=== What the task asks ===
Would you transcribe the whole listing exactly and drop its images?

=== Available data ===
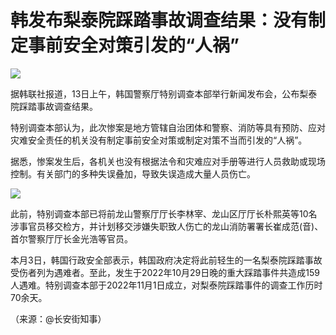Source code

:# 韩发布梨泰院踩踏事故调查结果：没有制定事前安全对策引发的“人祸”

![](https://inews.gtimg.com/newsapp_bt/0/15608648101/1000)

据韩联社报道，13日上午，韩国警察厅特别调查本部举行新闻发布会，公布梨泰院踩踏事故调查结果。

特别调查本部认为，此次惨案是地方管辖自治团体和警察、消防等具有预防、应对灾难安全责任的机关没有制定事前安全对策或制定对策不当而引发的“人祸”。

据悉，惨案发生后，各机关也没有根据法令和灾难应对手册等进行人员救助或现场控制。有关部门的多种失误叠加，导致失误造成大量人员伤亡。

![](https://inews.gtimg.com/newsapp_bt/0/15608648106/1000)

此前，特别调查本部已将前龙山警察厅厅长李林宰、龙山区厅厅长朴熙英等10名涉事官员移交检方，并计划移交涉嫌失职致人伤亡的龙山消防署署长崔成范(音)、首尔警察厅厅长金光浩等官员。

本月3日，韩国行政安全部表示，韩国政府决定将此前轻生的一名梨泰院踩踏事故受伤者列为遇难者。至此，发生于2022年10月29日晚的重大踩踏事件共造成159人遇难。特别调查本部于2022年11月1日成立，对梨泰院踩踏事件的调查工作历时70余天。

（来源：@长安街知事）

=== Result for this exercise ===
Source code

:# 韩发布梨泰院踩踏事故调查结果：没有制定事前安全对策引发的“人祸”

![](https://inews.gtimg.com/newsapp_bt/0/15608648101/1000)

据韩联社报道，13日上午，韩国警察厅特别调查本部举行新闻发布会，公布梨泰院踩踏事故调查结果。

特别调查本部认为，此次惨案是地方管辖自治团体和警察、消防等具有预防、应对灾难安全责任的机关没有制定事前安全对策或制定对策不当而引发的“人祸”。

据悉，惨案发生后，各机关也没有根据法令和灾难应对手册等进行人员救助或现场控制。有关部门的多种失误叠加，导致失误造成大量人员伤亡。

![](https://inews.gtimg.com/newsapp_bt/0/15608648106/1000)

此前，特别调查本部已将前龙山警察厅厅长李林宰、龙山区厅厅长朴熙英等10名涉事官员移交检方，并计划移交涉嫌失职致人伤亡的龙山消防署署长崔成范(音)、首尔警察厅厅长金光浩等官员。

本月3日，韩国行政安全部表示，韩国政府决定将此前轻生的一名梨泰院踩踏事故受伤者列为遇难者。至此，发生于2022年10月29日晚的重大踩踏事件共造成159人遇难。特别调查本部于2022年11月1日成立，对梨泰院踩踏事件的调查工作历时70余天。

（来源：@长安街知事）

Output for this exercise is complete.